◆ WHAT THE TASK REQUIRES
Of the lines below, write out exactly those from the line with "1. Go to Reports → Generate Report" through the line with "### How do I share", both included, and skip the rest.

◆ EXERCISE MATERIAL
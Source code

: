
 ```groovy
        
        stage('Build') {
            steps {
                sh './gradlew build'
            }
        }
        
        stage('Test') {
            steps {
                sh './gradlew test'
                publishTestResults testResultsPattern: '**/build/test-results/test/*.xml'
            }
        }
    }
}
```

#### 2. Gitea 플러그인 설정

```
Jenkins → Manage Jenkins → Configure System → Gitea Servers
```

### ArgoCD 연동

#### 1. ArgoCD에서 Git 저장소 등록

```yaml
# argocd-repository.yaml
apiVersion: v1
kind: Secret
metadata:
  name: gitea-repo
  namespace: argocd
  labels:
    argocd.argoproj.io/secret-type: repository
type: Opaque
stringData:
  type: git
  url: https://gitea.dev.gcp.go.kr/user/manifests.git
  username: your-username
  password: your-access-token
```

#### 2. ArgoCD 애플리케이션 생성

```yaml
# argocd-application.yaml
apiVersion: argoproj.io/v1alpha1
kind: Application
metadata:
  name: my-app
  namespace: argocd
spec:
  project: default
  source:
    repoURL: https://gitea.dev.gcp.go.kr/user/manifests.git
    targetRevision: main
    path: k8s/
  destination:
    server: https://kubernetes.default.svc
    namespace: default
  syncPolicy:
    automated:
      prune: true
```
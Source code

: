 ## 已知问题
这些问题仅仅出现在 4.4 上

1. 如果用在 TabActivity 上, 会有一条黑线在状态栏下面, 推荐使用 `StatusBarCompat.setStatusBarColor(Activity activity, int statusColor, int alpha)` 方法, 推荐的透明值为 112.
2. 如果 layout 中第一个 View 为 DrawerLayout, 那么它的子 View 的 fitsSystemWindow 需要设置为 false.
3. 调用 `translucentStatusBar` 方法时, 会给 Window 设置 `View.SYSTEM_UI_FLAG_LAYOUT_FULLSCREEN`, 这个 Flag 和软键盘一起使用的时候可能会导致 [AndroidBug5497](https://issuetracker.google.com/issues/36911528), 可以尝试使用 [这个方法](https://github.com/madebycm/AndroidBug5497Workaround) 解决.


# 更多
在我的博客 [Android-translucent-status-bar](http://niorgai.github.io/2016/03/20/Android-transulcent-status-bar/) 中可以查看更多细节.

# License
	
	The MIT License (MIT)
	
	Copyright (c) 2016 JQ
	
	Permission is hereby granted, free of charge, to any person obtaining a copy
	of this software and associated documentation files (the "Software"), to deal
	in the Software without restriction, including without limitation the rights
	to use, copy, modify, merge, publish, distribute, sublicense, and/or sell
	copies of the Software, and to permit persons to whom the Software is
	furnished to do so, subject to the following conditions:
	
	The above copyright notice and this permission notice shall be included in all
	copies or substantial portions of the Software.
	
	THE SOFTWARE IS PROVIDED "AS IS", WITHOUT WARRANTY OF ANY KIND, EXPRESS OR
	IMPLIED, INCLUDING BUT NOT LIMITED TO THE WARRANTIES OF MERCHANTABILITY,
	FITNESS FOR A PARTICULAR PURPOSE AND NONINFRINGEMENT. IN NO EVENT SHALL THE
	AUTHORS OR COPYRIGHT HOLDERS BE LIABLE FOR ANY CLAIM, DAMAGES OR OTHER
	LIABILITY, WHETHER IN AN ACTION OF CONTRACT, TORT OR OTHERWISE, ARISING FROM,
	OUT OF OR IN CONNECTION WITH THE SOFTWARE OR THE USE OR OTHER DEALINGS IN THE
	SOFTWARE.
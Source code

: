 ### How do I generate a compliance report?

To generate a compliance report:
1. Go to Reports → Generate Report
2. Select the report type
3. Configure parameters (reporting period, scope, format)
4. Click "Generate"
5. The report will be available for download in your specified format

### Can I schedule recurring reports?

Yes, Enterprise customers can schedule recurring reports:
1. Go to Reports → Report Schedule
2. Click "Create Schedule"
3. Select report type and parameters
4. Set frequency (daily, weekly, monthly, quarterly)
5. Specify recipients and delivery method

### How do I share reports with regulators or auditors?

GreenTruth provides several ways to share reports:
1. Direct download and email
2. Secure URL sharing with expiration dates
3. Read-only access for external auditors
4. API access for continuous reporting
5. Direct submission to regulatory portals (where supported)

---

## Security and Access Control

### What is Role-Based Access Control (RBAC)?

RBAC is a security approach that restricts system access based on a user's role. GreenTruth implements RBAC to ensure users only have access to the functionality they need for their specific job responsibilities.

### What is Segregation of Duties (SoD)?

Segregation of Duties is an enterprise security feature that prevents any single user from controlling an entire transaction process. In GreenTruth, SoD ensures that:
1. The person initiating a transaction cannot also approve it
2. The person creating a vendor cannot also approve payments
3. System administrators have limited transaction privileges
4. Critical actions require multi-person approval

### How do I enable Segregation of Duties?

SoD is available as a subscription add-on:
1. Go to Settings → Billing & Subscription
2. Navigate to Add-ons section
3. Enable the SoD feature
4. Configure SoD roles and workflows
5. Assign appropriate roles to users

◆ SOLVED EXERCISE
1. Go to Reports → Generate Report
2. Select the report type
3. Configure parameters (reporting period, scope, format)
4. Click "Generate"
5. The report will be available for download in your specified format

### Can I schedule recurring reports?

Yes, Enterprise customers can schedule recurring reports:
1. Go to Reports → Report Schedule
2. Click "Create Schedule"
3. Select report type and parameters
4. Set frequency (daily, weekly, monthly, quarterly)
5. Specify recipients and delivery method

### How do I share reports with regulators or auditors?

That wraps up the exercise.